◆ **Input for this task**
[Start of section]
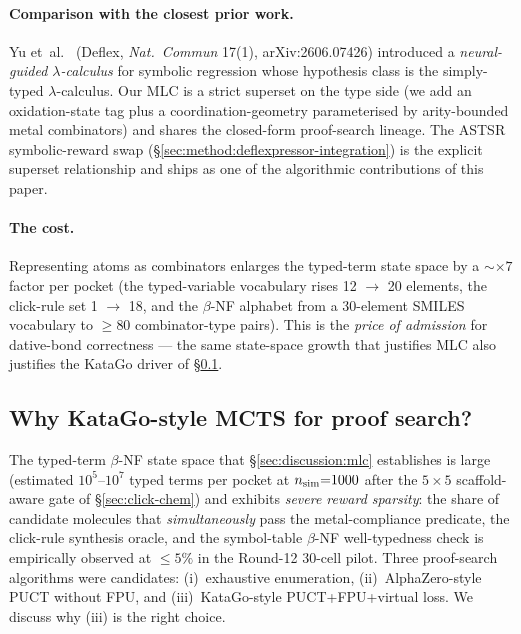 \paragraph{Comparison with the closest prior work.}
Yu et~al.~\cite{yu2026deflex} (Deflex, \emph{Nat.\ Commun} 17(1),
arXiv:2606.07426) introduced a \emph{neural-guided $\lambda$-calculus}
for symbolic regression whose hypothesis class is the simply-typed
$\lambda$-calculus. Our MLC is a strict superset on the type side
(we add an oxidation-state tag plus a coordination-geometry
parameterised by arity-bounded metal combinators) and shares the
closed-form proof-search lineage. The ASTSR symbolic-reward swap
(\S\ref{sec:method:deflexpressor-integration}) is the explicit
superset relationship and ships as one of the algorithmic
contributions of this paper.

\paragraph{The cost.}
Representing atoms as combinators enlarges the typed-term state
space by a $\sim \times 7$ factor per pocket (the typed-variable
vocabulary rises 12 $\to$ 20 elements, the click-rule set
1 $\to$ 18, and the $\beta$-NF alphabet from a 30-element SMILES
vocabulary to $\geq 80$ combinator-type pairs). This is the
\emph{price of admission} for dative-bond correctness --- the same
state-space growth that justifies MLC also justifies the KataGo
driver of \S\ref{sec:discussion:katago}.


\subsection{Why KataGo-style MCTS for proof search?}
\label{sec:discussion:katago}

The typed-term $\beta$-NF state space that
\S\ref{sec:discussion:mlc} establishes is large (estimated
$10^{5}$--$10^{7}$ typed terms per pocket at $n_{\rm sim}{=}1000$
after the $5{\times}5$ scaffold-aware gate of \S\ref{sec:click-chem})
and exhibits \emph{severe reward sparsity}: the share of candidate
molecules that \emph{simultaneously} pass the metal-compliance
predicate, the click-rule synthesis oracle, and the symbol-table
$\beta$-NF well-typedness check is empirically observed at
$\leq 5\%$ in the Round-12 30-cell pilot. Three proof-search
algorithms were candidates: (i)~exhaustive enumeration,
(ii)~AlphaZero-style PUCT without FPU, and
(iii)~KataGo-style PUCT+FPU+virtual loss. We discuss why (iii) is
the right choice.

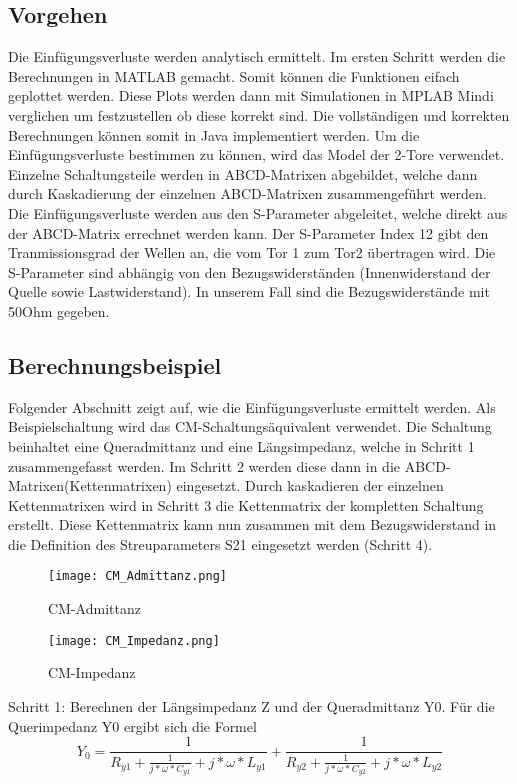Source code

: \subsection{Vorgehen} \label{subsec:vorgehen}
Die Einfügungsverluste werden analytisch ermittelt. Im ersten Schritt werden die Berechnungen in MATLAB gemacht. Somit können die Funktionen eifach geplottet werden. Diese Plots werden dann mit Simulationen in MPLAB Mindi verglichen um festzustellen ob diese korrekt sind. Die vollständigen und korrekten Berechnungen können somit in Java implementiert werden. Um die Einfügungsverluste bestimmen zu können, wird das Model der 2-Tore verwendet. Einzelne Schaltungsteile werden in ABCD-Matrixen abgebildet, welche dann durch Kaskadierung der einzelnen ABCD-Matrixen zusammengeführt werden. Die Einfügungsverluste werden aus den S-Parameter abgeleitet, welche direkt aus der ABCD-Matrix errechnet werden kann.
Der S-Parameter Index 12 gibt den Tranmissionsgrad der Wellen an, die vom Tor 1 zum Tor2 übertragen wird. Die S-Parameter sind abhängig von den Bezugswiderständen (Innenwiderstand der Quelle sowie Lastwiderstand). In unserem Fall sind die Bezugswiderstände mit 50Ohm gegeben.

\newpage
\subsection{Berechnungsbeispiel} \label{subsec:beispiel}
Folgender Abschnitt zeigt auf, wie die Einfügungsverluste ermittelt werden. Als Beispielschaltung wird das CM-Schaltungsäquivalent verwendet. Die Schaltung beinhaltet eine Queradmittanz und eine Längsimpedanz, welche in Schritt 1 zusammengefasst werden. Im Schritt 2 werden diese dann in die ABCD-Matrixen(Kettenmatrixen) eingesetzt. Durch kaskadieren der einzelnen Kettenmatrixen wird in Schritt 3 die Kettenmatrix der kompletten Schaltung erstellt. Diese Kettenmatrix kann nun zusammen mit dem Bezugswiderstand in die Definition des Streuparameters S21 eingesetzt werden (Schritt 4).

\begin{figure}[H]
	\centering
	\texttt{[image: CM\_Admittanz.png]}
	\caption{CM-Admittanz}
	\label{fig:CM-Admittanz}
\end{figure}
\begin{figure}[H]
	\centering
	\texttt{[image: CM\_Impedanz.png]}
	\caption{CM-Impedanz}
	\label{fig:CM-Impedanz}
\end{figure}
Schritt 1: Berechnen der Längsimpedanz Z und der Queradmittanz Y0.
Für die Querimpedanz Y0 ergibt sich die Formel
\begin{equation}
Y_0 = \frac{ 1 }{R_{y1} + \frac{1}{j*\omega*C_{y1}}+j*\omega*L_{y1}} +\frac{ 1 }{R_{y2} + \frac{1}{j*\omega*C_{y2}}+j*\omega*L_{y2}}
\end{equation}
[End of section]
◆ **What to produce**
In the entries above, the lines between the one holding "superset relationship and" and the one holding "vocabulary rises 12", inclusive, are to be printed exactly as written, and those alone.

◆ **Solution to this exercise**
superset relationship and ships as one of the algorithmic
contributions of this paper.

\paragraph{The cost.}
Representing atoms as combinators enlarges the typed-term state
space by a $\sim \times 7$ factor per pocket (the typed-variable
vocabulary rises 12 $\to$ 20 elements, the click-rule set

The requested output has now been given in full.